Karşımızdaki soru, bu önlemlerin gerçekten Rusya’yı bundan sonra atacağı adımlardan alıkoyup alıkoymayacağıdır. Putin’in Ukrayna stratejisini şekillendirirken Batı’nın misilleme olarak kendisine karşı yapacağı hamleleri hesaplamamış olması düşünülemez. Belli ki, bu yaptırımların yaratacağı sonuçları göze almış, ortaya çıkacak olumsuzluklarla yaşayabileceğini hesaplamıştır. Kurguladığı otoriter rejimde bütün ipleri herhangi bir denetim olmaksızın tek başına elinde tutması, kuşkusuz Putin’in işini kolaylaştıran bir faktördür.
Yaptırımların etki gücüyle paralel giden bir diğer soru, Putin’in Ukrayna’daki oyun planı içinde nerede duracağıdır. Başlattığı askeri harekâtta Donbas bölgesinin tümünü ele geçireceği ve Rusya’ya ilhak edeceği bir noktada mı duracaktır? Yoksa muhtelif yöntemler kullanarak mevcut seçilmiş Batı yanlısı hükümetin devrilmesini hedefleyen bir strateji uygulayıp Kiev’de kendisine yakın bir yönetimin kurulmasına kadar gitmeyi deneyecek midir?
*
Putin’in nihai hedefi Ukrayna’yı yeniden Rusya’nın nüfuz alanına çekmek olduğuna göre, bu ihtimal hiçbir şekilde göz ardı edilemez. Ancak Putin’in kendi iradesini Ukrayna halkının özgür iradesinin üzerine geçirmeye kalkışması, Ukrayna’yı topyekûn bir istikrarsızlık, sosyal çalkantı ve türbülansın içine itecektir.

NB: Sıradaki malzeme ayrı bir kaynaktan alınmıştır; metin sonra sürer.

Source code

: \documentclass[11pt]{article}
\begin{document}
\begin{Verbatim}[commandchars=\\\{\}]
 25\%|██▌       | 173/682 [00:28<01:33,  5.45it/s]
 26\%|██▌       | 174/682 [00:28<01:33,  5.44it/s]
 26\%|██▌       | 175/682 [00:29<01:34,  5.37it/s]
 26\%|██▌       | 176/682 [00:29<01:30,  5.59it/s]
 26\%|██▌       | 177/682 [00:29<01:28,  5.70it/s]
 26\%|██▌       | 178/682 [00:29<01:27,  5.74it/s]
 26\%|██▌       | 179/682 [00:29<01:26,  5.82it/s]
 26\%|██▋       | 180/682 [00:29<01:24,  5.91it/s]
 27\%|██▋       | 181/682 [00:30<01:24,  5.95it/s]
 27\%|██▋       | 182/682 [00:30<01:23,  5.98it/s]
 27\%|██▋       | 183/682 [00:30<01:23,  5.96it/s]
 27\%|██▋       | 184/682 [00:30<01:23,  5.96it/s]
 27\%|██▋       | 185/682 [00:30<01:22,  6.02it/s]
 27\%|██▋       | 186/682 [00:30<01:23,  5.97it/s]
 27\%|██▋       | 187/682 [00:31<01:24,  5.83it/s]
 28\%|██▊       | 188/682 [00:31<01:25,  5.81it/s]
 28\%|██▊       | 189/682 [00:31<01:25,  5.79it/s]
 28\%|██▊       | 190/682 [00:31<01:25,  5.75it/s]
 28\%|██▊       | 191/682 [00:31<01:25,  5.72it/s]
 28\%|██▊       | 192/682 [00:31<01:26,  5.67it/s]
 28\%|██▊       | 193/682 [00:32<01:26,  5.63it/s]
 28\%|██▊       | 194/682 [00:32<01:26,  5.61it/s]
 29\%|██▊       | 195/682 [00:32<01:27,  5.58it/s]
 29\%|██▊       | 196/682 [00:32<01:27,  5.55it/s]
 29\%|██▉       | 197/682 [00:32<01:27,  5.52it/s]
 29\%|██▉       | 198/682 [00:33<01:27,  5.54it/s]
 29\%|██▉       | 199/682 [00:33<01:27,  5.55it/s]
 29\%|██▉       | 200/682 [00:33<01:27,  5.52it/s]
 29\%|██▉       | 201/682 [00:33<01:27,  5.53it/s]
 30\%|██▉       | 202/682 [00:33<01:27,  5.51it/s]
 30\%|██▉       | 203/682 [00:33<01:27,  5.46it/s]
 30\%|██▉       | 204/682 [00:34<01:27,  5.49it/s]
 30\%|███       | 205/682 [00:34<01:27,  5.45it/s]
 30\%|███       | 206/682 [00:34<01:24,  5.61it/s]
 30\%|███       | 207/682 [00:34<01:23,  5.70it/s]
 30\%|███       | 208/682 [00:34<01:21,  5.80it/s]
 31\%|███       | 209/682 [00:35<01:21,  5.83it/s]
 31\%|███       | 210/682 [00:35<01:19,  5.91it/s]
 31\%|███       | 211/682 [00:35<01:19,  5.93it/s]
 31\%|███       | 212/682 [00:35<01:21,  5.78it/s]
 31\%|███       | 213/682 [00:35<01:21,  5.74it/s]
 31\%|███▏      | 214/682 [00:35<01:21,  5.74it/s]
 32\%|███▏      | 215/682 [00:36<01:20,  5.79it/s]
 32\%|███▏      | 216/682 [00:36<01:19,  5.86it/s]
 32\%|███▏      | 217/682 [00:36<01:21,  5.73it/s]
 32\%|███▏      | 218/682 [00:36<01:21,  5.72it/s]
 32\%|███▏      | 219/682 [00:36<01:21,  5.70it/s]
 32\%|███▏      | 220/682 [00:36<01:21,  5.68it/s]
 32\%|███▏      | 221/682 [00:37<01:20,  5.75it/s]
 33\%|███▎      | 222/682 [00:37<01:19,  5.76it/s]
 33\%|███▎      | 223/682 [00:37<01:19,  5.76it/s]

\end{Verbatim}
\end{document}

Dolayısıyla önümüzdeki dönemde Batı dünyasının önemli bir sınavı, Putin’in dizginlenmesi suretiyle Ukrayna’nın saldırı altındaki demokrasisinin, seçilmiş meşru hükümetinin yaşatılıp yaşatılamayacağı başlığında beliriyor. Bütün bu kaotik sürecin sonunda Putin yanlısı bir ekibin zorlamayla işbaşına gelebileceği bir senaryo Batı dünyası açısından da büyük bir prestij ve güç kaybı olacaktır.
Burada mesele yalnızca Kiev’deki hükümetin Batı yanlısı olup olmaması değildir. Yöntem olarak kaba gücü, şiddeti, savaşı seçenlerin kazançlı çıktıkları bir tablo, 21’inci yüzyılda nasıl bir dünyada yaşayacağımız sorusu açısından da önemli sonuçlar taşıyacaktır.